Input data:
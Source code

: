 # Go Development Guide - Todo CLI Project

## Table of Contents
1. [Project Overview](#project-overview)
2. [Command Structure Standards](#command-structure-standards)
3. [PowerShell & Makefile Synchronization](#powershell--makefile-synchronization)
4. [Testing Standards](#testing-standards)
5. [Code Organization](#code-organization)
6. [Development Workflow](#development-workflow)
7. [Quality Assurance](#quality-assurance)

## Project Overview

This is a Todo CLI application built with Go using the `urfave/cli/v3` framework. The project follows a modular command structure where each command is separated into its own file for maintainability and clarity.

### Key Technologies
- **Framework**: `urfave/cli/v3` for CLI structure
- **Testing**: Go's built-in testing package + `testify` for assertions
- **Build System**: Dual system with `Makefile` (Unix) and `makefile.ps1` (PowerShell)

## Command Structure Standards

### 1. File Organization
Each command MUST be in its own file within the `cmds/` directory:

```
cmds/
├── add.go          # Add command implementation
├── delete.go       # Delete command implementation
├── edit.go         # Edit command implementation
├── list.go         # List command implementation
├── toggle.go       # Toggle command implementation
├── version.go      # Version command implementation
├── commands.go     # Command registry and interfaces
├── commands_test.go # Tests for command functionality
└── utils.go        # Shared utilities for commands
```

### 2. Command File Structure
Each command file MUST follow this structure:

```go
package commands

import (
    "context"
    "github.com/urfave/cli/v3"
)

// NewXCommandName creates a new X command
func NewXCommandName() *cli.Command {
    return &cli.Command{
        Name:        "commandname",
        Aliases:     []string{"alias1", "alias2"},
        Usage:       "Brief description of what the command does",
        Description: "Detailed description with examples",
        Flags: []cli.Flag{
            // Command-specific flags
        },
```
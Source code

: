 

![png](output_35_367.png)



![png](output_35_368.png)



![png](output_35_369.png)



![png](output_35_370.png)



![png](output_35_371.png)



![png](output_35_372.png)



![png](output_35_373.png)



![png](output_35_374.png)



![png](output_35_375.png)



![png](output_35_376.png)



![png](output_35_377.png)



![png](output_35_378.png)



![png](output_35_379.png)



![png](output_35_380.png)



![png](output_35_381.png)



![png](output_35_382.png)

What is expected: Within the listing above, work out the number of lines that hold "cmds", and give that number alone.

Finished task: 2